INSTRUCTIONS TO FOLLOW - Where the records hold the string "label", show the whole line it sits on.

Rendered images with source text
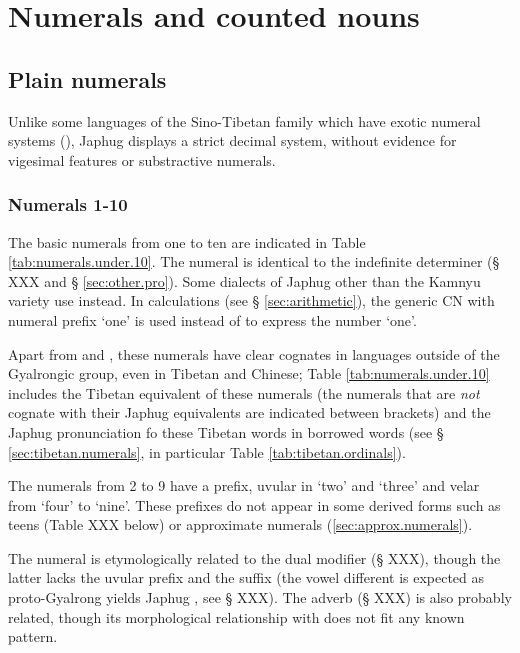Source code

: \chapter{Numerals and counted nouns}

\section{Plain numerals} \label{sec:plain.numerals}
Unlike some languages of the Sino-Tibetan family which have exotic numeral systems (\citealt{mazaudon02nombre}), Japhug displays a strict decimal system, without evidence for vigesimal features or substractive numerals.


\subsection{Numerals 1-10}  \label{sec:one.to.ten}
The basic numerals from one to ten are indicated in Table \ref{tab:numerals.under.10}. The numeral  is identical to the indefinite determiner (§ XXX and § \ref{sec:other.pro}). Some dialects of Japhug other than the Kamnyu variety use  instead. In calculations (see § \ref{sec:arithmetic}), the generic CN with numeral prefix `one'  is used instead of  to express the number `one'.

Apart from  and , these numerals have clear cognates in languages outside of the Gyalrongic group, even in Tibetan and Chinese; Table \ref{tab:numerals.under.10} includes the Tibetan equivalent of these numerals (the numerals that are \textit{not} cognate with their Japhug equivalents are indicated between brackets) and the Japhug pronunciation fo these Tibetan words in borrowed words (see § \ref{sec:tibetan.numerals}, in particular Table \ref{tab:tibetan.ordinals}).

The numerals from 2 to 9 have a prefix, uvular  in `two' and `three' and velar  from `four' to `nine'. These prefixes do not appear in some derived forms such as teens (Table XXX below) or approximate numerals (\ref{sec:approx.numerals}).

The numeral  is etymologically related to the dual modifier  (§ XXX), though the latter lacks the uvular prefix and the  suffix (the vowel different is expected as proto-Gyalrong  yields Japhug , see § XXX). The adverb  (§ XXX) is also probably related, though its morphological relationship with  does not fit any known pattern.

RESPONSE -
\section{Plain numerals} \label{sec:plain.numerals}
\subsection{Numerals 1-10}  \label{sec:one.to.ten}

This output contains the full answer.